Tarifautonomie: HDE fordert mehr Gestaltungsfreiheit für Tarifvertragsparteien
Wie aus Daten des Instituts für Arbeitsmarkt- und Berufsforschung (IAB) hervorgeht, ist die Tarifbindung im Einzelhandel im Jahr 2020 bundesweit erstmals seit vielen Jahren wieder leicht angestiegen.
Demnach legte die Anzahl der Einzelhandelsbeschäftigten bei einem tarifgebundenen Arbeitgeber mit Branchen- oder Haustarifvertrag im Vorjahresvergleich um einen Prozentpunkt auf nun 29 Prozent zu. Der Handelsverband Deutschland (HDE) weist insbesondere darauf hin, dass bei isolierter Betrachtung des Branchentarifvertrags im Einzelhandel im Vorjahresvergleich sogar wieder ein Anstieg der Tarifbindung um zwei Prozent zu verzeichnen ist.
„Diese Entwicklung ist natürlich erfreulich und eine Trendwende. Zurückzuführen sein könnte sie auch auf den zunehmenden Fachkräftemangel in der Branche“, erklärt Steven Haarke, HDE-Geschäftsführer für Arbeit und Soziales. Man müsse allerdings berücksichtigen, dass sich nach den Daten des IAB weiterhin auch viele der nicht tarifgebundenen Unternehmen am Branchentarifvertrag orientieren, etwa beim Entgelt. So findet dieser bundesweit sogar noch für knapp zwei Drittel aller Beschäftigungsverhältnisse im Einzelhandel Anwendung.
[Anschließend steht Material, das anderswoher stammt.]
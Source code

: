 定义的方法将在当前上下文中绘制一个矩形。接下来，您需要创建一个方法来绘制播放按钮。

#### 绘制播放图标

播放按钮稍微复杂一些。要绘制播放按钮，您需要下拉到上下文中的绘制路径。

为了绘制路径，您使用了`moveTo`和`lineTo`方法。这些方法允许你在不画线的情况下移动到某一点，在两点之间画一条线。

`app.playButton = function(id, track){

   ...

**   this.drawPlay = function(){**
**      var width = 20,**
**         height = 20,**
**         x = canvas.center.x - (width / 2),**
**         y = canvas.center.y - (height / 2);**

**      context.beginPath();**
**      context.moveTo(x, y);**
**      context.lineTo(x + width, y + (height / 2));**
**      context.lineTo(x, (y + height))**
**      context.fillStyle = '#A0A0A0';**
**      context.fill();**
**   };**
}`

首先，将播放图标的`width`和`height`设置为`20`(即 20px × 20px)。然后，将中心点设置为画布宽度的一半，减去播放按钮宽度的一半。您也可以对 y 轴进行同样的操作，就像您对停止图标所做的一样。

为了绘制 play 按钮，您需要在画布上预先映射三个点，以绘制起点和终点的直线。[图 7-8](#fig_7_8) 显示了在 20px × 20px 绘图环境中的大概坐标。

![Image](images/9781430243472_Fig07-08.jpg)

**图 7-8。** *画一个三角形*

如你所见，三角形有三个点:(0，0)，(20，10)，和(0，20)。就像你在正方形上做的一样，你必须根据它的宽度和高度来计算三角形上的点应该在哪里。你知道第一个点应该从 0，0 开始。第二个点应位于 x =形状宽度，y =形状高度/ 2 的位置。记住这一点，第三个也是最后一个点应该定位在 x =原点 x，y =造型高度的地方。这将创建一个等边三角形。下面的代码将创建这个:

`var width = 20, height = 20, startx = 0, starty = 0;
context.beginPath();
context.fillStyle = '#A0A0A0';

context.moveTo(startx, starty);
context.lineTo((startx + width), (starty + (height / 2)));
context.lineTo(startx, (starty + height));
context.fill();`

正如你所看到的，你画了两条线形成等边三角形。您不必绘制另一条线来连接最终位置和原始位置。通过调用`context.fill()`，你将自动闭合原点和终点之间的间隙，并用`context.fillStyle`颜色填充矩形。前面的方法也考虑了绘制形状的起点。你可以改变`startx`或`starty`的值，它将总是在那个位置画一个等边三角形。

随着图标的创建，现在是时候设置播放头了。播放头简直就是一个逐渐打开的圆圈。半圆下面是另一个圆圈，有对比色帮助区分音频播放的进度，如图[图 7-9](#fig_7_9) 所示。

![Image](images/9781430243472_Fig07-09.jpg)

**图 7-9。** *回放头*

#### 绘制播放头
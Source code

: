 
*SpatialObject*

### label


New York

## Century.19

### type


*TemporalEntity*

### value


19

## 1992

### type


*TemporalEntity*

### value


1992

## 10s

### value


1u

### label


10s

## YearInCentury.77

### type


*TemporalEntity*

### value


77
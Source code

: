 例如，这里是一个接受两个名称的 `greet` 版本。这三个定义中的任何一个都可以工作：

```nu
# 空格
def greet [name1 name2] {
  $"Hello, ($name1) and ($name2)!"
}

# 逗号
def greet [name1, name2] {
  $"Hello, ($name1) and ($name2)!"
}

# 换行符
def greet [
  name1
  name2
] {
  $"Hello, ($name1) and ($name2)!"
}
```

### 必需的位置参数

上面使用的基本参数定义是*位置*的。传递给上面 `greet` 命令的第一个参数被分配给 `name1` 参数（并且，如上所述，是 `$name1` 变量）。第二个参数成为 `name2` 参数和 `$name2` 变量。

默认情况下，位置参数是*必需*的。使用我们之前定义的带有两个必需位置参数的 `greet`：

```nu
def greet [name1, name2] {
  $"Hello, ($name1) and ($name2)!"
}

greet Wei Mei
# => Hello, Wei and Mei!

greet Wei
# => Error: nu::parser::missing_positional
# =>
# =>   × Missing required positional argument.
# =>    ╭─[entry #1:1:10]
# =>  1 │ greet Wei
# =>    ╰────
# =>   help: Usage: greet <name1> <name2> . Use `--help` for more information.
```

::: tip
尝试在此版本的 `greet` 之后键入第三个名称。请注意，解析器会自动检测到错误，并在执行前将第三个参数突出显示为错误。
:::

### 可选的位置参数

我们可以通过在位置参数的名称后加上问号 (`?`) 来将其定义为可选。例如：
Die in einigen Bundestagswahlprogrammen enthaltene Forderung nach einer Erleichterung bei der Allgemeinverbindlicherklärung (AVE) von Tarifverträgen bewertet der HDE hingegen sehr kritisch. „Das wäre ein erheblicher Eingriff in die Tarifautonomie, der keinesfalls gerechtfertigt ist. Die Allgemeinverbindlichkeit von Tarifverträgen muss die Ausnahme bleiben“, so Haarke weiter. Arbeitgeber machten von ihrem verfassungsrechtlichen Recht auf negative Koalitionsfreiheit Gebrauch, wenn Sie sich bewusst gegen eine Tarifbindung entschieden.
Zudem lässt sich die Tarifbindung in einer Branche aus Sicht des HDE über eine AVE nicht effektiv erhöhen, weil dadurch die Akzeptanz der Tarifverträge nicht gestärkt wird. Vielmehr erfolgt eine staatlich angeordnete Erstreckung auf die nicht tarifgebundenen Unternehmen der Branche. Die Tarifbindung wird nach Auffassung des HDE nur dann wieder steigen, wenn den Unternehmen zeitgemäße und praktikable Tarifverträge angeboten werden. „Die enorme Regelungsdichte mit immer neuen Gesetzen im sozialpolitischen Bereich hat in den vergangenen Jahren dazu geführt, dass die Sozialpartner erheblich an Gestaltungsspielraum eingebüßt haben“, betont Haarke. Traditionelle Felder der Tarifpolitik seien zurückgedrängt worden, insbesondere durch die zunehmend politisch motivierte Anpassung des gesetzlichen Mindestlohns.
Der HDE fordert den Gesetzgeber daher auf, die Tarifautonomie wieder zu stärken. „Was die Sozialpartner jetzt wirklich benötigen, sind zusätzliche Öffnungsklauseln auf Basis des Status quo, um in Tarifverträgen passgenaue Lösungen für eine Branche zu verhandeln“, so Haarke. Aber auch die Idee der modularen Tarifbindung sei sehr interessant. Demnach sollen nicht tarifgebundene Unternehmen die Wahlmöglichkeit erhalten, sich auch nur einzelne Module wie etwa den Entgelttarifvertrag aus einem gesamten Tarifwerk auszuwählen. „Dadurch sinkt die Schwelle, eine Tarifbindung einzugehen und die Mittelstandstauglichkeit steigt enorm“, so Haarke weiter.